My dress was a $20,000 beaded lace Badgley Mishka that I scored at their sample sale for about $1,000. My mother didn't think it was modest enough so I paid for it myself. The girl ahead of me in line at the sale took my size 6 so I had to pay about $500 in alterations to take it in (mine was a bridal 8, which is about a 4/6) because I was teeny tiny back in the day. My waist was so small my husband could span it with his hands - you can actually almost see it in the last picture below. I did buy an extra yard of fabric from Badgley Mischka to build up the front which I kind of regret. The seamstress reshaped the neckline in the process and it never looked quite right to me. And my mom still thought it wasn't covered enough so I probably shouldn't have bothered anyway.

My veil was custom off eBay for about $50 - maybe less? My jewelry and hairpins were all inexpensive sample sale finds for $5-10 each.

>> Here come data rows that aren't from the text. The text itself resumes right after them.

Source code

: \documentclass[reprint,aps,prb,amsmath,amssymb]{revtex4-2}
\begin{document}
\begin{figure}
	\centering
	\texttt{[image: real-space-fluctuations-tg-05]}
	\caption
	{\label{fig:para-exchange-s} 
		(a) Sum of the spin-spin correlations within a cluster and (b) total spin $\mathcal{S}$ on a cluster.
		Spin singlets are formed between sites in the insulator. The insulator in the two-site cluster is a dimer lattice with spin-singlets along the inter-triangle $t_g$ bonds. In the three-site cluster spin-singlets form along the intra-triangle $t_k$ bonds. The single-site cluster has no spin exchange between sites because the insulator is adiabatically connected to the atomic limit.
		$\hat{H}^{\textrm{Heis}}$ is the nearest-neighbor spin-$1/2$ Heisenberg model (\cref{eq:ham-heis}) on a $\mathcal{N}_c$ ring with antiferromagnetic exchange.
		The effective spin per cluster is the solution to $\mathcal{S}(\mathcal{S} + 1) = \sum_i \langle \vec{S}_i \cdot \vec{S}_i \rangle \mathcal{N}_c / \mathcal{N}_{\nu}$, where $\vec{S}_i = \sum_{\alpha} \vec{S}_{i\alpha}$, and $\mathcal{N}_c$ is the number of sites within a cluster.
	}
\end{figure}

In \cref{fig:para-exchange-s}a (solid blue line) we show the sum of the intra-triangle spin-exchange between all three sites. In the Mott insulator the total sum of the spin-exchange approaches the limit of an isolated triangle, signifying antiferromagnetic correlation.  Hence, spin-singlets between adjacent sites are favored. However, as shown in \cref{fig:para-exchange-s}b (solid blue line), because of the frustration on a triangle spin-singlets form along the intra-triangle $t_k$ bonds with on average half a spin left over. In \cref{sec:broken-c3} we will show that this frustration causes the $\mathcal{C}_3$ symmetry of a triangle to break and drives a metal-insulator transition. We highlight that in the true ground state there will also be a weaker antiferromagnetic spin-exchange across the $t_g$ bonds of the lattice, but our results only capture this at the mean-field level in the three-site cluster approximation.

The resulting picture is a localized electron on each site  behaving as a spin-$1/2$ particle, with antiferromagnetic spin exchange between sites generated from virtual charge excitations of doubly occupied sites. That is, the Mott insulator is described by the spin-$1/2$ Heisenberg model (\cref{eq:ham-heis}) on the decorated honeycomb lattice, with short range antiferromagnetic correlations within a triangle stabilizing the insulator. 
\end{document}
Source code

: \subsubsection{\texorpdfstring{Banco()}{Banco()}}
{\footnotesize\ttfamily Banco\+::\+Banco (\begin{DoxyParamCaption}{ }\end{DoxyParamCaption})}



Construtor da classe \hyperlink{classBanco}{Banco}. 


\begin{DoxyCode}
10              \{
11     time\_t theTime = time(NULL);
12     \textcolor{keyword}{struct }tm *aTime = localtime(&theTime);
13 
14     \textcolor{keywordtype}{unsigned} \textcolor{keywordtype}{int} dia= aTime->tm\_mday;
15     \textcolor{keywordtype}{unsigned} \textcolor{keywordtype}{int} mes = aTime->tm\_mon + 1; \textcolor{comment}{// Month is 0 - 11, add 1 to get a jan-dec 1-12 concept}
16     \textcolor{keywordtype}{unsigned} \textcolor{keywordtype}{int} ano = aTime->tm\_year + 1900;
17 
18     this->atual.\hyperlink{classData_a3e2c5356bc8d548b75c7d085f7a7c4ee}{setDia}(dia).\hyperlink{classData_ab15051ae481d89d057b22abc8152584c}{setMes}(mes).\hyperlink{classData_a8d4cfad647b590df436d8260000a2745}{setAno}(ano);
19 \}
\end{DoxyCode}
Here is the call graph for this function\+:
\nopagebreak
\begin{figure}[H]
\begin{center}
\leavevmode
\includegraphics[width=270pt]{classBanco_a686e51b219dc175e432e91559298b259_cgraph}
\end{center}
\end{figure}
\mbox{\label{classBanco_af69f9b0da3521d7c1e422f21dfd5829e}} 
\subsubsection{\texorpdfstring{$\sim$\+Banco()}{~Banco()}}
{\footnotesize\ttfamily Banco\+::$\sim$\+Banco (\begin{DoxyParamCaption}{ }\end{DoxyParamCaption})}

I don't remember the brand of my shoes but they too were sample sale scores for less than $50. They had a lower heel and blue soles. Maybe they were Nicole Miller? I lent them to a friend who got married after me and never got them back. That was back in the day before I really had an appreciation for designer shoes and if I were to do it again I probably would wear a similar dress, but I would totally redo my heel situation.


My Family


The men were easy - I bought everyone $50 tuxedos at Moe Ginsburg when it went out of business. Cheaper than renting. My colors were pinks and purples - I actually purchased extra fabric at the Badgley Mishka sale and gave it to my bridesmaids with a sketch for a cocktail dress individually designed for each girl. I also found them a local seamstress who only charged $100 per dress so they wouldn't have to spend a fortune on something they might not wear again. I wish I had a picture of all the flower girls in their pink dresses - there were probably about a dozen nieces all decked out in the same (rented) dress.  I'd like to think I wasn't Bridezilla (you're gonna have to ask my family and friends about that one) but I was just trying to do the best I could with a limited budget. I didn't grow up with money and even though my father had reached some level of success by the time I got married, I refused to break the bank for just one day. Looking back I'm pretty impressed with myself that I was able to pull it off.

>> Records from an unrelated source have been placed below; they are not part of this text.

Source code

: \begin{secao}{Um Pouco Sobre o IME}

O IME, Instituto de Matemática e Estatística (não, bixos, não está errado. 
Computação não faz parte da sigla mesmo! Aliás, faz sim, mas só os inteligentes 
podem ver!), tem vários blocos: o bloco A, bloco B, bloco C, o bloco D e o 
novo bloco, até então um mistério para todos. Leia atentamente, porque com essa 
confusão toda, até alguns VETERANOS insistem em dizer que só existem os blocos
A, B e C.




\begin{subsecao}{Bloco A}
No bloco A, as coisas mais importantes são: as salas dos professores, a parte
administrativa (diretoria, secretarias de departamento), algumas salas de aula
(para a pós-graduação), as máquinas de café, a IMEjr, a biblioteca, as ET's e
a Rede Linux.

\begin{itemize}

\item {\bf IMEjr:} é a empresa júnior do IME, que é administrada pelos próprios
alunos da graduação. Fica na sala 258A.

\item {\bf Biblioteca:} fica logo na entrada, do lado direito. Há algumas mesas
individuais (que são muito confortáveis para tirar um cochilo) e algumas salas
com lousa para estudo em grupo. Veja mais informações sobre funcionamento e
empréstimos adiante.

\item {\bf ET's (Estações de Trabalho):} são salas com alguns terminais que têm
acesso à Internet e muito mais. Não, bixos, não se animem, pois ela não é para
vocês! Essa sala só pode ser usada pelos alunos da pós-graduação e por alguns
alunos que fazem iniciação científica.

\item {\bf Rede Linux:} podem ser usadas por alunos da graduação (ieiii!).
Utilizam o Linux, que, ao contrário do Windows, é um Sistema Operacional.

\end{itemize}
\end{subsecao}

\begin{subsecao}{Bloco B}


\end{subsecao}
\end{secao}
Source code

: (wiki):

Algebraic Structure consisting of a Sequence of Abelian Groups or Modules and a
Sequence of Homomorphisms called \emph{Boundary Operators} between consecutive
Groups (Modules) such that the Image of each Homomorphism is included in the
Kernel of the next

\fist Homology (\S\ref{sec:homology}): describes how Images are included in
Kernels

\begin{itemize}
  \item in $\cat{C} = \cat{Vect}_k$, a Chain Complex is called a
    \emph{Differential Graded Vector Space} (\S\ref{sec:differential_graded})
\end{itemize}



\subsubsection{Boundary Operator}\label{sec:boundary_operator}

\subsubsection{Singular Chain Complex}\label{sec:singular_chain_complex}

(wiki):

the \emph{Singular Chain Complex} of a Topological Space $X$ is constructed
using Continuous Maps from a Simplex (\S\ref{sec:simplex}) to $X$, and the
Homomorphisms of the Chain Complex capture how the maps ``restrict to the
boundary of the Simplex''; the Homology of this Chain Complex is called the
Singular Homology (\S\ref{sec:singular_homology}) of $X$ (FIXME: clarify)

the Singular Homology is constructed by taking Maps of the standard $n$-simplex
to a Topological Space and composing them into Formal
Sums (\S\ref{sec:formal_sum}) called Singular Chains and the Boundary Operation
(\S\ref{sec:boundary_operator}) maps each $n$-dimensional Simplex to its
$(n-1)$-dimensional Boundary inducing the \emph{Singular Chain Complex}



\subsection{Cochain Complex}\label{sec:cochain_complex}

Weddings are supposed to be the happiest day in your life but I have to be honest and say I don't think mine was. I've had many happier days both before and after that day. I remember feeling terrified. Cold feet maybe? I just pretended I was an actress and played the role of bride - and that's how I made it through the day. Once it was in motion there was no going back. I put on a smile and went on with the show.




I also feel bittersweet looking at these photos. This was one of the very few times in my life that I really felt thin and beautiful. Probably because the weeks before the wedding were so stressful that my dress ended up hanging on me. I think the straw that broke the camels back was when my Mother-in-law told me that I wouldn't have a wedding until my daughter got married. And as horrified as I was when I heard those words come out of her mouth, she wasn't entirely wrong. Weddings are about family. They're not just about you. But where she went wrong is that they are not about the mother of the groom.

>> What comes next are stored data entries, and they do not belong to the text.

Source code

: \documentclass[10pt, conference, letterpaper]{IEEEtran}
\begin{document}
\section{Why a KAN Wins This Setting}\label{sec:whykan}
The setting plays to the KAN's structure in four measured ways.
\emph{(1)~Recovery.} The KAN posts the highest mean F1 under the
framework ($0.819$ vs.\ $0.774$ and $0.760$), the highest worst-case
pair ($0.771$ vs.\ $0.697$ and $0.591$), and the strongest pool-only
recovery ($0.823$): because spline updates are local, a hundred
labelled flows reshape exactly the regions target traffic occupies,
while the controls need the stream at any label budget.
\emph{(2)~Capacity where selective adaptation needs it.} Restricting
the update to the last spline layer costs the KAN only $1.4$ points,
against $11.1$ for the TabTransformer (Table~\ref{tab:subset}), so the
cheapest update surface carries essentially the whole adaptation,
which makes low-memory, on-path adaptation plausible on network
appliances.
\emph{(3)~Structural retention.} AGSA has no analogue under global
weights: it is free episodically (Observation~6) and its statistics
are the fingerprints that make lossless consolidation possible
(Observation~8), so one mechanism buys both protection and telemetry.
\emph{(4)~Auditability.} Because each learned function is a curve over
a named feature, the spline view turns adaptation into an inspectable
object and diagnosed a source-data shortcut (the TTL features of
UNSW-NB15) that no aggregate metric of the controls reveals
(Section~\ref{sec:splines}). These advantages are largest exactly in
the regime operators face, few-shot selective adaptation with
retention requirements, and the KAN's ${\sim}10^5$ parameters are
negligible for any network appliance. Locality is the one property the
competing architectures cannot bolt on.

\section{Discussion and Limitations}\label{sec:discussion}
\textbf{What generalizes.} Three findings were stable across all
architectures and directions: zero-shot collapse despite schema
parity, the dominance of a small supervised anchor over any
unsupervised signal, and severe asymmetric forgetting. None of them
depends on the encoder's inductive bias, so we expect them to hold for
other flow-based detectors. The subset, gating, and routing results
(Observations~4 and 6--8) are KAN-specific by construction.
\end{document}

A major life lesson I learned is that you can't tell anyone how to spend their money. I asked for a budget from both families contributing (we paid for some stuff ourselves too) so we could make our own choices. I was a 28 year old independent woman. At 23 I moved out of my parent's home into my cute NYC apartment and supported myself from that day forward. But we were lucky to have parents to help us, and I was lucky that my parents respected my right to make my own decisions. I scrimped and saved on areas that were not as important to me so I could have details that I really wanted. My flowers were minimal, I chose a hall that didn't need any additional decoration and had an inexpensive in-house caterer, had a limited bar, used the band that was somehow related to my husband's family, used an online printer for invitations, did my own makeup, let everyone choose their own outfits, etc. While my In-laws appreciated my thriftiness, and all the money that I saved, they refused to hire the photographer I loved and insisted we use the cheaper one they used a few years before. I remember offering to pay the difference myself and being shot down. And it honestly wasn't much more. And now 15 years later, I'm still disappointed. I'm disappointed that I didn't get the shots and creativity I wanted. I'm disappointed that I didn't fight harder for something that was so important to me. And I'm disappointed that I still don't have any wedding portraits because that unprofessional photographer would pretend to not be home every time we called or showed up at his house to collect. I'm honestly lucky to even have an album. It took me over three years to get it. He never gave us the digital images (and we're not gonna talk about how terrible my video was) so I'll probably never have any other wedding photos other than these. I just hope to remember whose wedding it is when my children get married.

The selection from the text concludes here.